**TRY IT**
In the records below, find the line with "22. 二叉树中和为某一值得路径" and the line with "40. 和为s的连续正数序列". Print both exactly, along with every line between them, and no other line.

(Stored items from a collection)
Segment Open

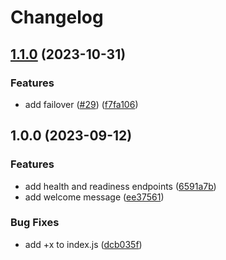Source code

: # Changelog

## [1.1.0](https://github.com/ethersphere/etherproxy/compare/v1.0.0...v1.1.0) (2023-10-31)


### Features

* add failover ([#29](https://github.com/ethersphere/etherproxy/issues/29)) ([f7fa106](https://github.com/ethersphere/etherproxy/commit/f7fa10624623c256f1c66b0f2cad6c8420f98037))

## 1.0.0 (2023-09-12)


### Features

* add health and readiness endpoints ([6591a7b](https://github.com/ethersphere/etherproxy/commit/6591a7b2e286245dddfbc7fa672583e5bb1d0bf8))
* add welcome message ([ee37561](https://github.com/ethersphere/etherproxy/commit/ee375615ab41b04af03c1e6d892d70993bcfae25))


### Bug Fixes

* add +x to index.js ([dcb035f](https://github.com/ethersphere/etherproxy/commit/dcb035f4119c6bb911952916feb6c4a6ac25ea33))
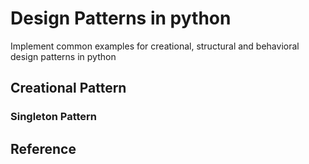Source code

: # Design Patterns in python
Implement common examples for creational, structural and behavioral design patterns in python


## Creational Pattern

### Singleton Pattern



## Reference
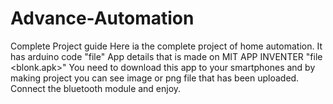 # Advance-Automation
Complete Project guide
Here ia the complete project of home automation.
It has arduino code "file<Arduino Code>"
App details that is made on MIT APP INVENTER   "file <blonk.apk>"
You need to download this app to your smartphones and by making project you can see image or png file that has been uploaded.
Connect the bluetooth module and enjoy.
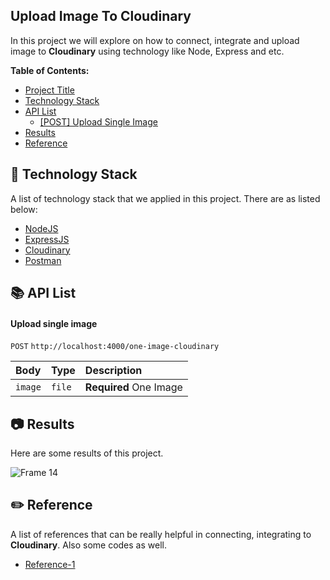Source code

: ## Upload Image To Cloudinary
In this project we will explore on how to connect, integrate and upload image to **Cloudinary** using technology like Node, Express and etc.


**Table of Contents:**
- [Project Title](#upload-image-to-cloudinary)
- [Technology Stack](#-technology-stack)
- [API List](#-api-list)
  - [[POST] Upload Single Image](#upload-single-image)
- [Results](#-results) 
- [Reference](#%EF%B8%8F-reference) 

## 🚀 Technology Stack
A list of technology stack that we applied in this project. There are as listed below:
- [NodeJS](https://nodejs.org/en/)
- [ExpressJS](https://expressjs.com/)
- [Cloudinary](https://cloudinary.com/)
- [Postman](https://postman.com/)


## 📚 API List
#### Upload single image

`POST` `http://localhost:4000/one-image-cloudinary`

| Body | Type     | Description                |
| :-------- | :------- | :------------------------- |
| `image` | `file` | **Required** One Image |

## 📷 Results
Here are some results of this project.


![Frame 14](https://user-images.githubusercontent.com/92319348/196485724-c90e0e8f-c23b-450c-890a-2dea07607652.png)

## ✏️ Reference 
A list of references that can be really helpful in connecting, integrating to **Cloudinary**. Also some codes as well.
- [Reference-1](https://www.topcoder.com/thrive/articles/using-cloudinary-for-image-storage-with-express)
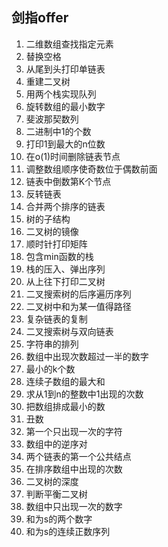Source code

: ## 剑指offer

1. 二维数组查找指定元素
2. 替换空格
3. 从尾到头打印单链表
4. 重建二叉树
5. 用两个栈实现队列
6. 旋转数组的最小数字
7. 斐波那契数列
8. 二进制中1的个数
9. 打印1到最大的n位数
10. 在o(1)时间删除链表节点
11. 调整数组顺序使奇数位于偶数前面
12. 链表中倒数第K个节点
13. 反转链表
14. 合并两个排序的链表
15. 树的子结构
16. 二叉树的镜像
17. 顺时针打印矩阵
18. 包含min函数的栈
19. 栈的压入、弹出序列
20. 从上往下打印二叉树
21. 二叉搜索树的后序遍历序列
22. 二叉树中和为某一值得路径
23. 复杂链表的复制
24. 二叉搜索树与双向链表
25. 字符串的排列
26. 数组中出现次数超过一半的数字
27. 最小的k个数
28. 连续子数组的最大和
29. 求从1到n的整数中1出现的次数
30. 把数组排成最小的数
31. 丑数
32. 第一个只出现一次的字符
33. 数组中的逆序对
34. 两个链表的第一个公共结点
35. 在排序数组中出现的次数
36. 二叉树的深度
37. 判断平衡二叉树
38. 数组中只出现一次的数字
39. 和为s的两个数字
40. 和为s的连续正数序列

Segment Closed
Segment Open

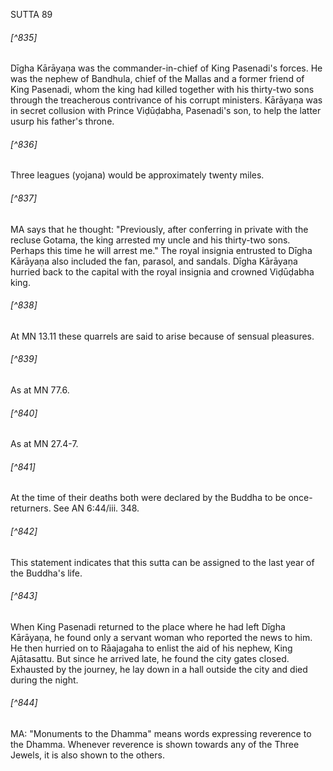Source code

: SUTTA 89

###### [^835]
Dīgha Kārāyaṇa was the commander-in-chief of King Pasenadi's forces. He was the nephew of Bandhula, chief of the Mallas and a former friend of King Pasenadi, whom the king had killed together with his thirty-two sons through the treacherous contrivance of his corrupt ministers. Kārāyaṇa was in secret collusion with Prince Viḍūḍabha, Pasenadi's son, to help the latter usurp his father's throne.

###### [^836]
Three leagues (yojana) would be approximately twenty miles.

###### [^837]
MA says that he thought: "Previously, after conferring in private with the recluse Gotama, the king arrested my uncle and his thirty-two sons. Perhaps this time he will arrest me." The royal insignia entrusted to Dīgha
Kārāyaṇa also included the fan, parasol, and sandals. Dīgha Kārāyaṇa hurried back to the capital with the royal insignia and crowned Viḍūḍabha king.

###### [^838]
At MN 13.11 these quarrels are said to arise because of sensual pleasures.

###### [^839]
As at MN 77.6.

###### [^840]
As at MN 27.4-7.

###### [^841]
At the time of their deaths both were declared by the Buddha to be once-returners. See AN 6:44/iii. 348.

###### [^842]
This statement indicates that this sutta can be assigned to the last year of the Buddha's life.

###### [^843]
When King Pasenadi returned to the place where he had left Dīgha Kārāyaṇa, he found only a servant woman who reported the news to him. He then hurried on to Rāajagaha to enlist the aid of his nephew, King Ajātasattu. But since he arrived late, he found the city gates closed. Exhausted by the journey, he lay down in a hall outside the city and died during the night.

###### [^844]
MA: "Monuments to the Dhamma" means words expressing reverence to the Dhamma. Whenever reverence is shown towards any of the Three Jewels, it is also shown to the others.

Segment Closed
Segment Open

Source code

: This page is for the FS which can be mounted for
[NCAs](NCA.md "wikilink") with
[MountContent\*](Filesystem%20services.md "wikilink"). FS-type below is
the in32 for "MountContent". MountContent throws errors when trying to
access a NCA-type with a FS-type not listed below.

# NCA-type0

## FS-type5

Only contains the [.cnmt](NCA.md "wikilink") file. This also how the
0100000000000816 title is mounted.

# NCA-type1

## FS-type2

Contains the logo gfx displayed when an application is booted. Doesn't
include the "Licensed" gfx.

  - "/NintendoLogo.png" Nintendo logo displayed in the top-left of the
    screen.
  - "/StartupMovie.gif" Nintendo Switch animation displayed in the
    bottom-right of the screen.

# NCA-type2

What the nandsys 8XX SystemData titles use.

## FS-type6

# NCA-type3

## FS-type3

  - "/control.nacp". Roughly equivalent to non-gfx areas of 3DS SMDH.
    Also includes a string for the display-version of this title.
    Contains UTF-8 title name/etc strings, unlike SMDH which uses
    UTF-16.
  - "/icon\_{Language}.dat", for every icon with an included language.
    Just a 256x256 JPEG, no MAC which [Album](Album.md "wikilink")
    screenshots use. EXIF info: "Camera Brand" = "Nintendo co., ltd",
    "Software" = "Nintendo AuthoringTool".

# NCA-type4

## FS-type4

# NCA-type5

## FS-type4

Segment Closed

**WRITTEN RESPONSE**
22. 二叉树中和为某一值得路径
23. 复杂链表的复制
24. 二叉搜索树与双向链表
25. 字符串的排列
26. 数组中出现次数超过一半的数字
27. 最小的k个数
28. 连续子数组的最大和
29. 求从1到n的整数中1出现的次数
30. 把数组排成最小的数
31. 丑数
32. 第一个只出现一次的字符
33. 数组中的逆序对
34. 两个链表的第一个公共结点
35. 在排序数组中出现的次数
36. 二叉树的深度
37. 判断平衡二叉树
38. 数组中只出现一次的数字
39. 和为s的两个数字
40. 和为s的连续正数序列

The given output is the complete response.